With a few head left in the bunch it was decided that it would be easier to pull a couple of cows back out of their pasture than to sort where we were and the whole bunch was sent through the gate.
There they all took off at a hard run. The three of us took off after them. my husband had rejoined our son and were busy keeping cows in the pasture I think. I don’t know. We never looked back. Despite my determination not to let them run our cows hard there wasn’t much else to do at the moment but to keep up. We caught them before the draw and each took a cow. Either the guys did a better job chasing them, or they had easier cows. They got theirs back while we fought with ours
I think a 4wheeler should work cows like a horse. Stop and turn on a dime after them. Daisy was having a hard time holding on. My daughter was giggling hysterically with an arm around me and the other holding tight to Daisy. Back and fourth we cut that cow until she quite fighting and, somewhat, quietly went back to her pasture.
With that part done I begged my daughter to please take Daisy back to the pickup.
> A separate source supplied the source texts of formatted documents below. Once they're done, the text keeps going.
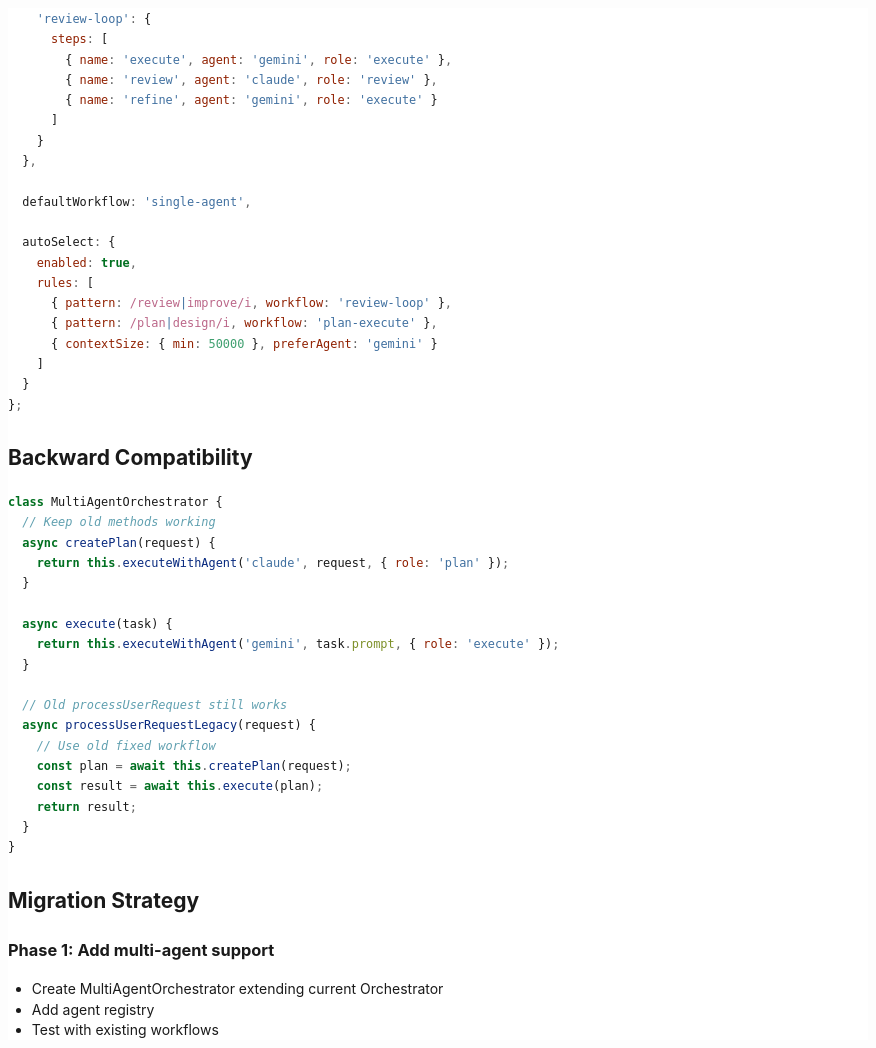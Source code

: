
 ```javascript
    'review-loop': {
      steps: [
        { name: 'execute', agent: 'gemini', role: 'execute' },
        { name: 'review', agent: 'claude', role: 'review' },
        { name: 'refine', agent: 'gemini', role: 'execute' }
      ]
    }
  },

  defaultWorkflow: 'single-agent',

  autoSelect: {
    enabled: true,
    rules: [
      { pattern: /review|improve/i, workflow: 'review-loop' },
      { pattern: /plan|design/i, workflow: 'plan-execute' },
      { contextSize: { min: 50000 }, preferAgent: 'gemini' }
    ]
  }
};
```

## Backward Compatibility

```javascript
class MultiAgentOrchestrator {
  // Keep old methods working
  async createPlan(request) {
    return this.executeWithAgent('claude', request, { role: 'plan' });
  }

  async execute(task) {
    return this.executeWithAgent('gemini', task.prompt, { role: 'execute' });
  }

  // Old processUserRequest still works
  async processUserRequestLegacy(request) {
    // Use old fixed workflow
    const plan = await this.createPlan(request);
    const result = await this.execute(plan);
    return result;
  }
}
```

## Migration Strategy

### Phase 1: Add multi-agent support
- Create MultiAgentOrchestrator extending current Orchestrator
- Add agent registry
- Test with existing workflows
This was hard on her and there was nothing she’d be able to help with. They got dropped off as close as possible to the pickup and they walked back with plenty of water holes and trees to play in along the way. Then we, my trusty green mount and I were back in the fray.
We had sorted part of the herd, but there were plenty more to work through. It took a couple of hours and lots of wear and tear on the 4wheelers but we did finally get all of the yearling steers out. The grass, which had looked good went from having another week or so of grazing to needing the cows moved soon. The cows were run hard. I can only imagine how hard they would have been run without us there. I pulled the father aside one time and told him to take it easy. I didn’t want the cows pushed that hard or to lose any calves. Not sure he actually herd me. Or listened. I had worked hard to avoid screaming when one of them took off after my old 524 cow. She’s the second oldest in my herd and a dang good cow. If they hadn’t backed off before I could react, well, I do seem to be a bit grouchy lately, I think I’d be willing to take a grown man π
There were yearlings coming back to the fence already as we finished and paused to talk a bit. Fortunately they didn’t say any more about how their cows being in our pasture was my fault. Of course they didn’t acknowledge me at all, only deigning to speak to my husband. Probably for the best. He has better control over his temper than I do.
They went down the fence line to chase their yearlings the other way. Their only concession to the trouble their calves had caused when the father said they’d be taking three or so of them back with them to a different pasture because they were high headed trouble causers. On his way to get the steer who was waiting right back where they had taken the whole fence down, he stopped and very self righteously put a staple in our fence. He had claimed it to be weak, falling down, and generally bad, guess he had to find something wrong with it. I hope that one staple made him feel better.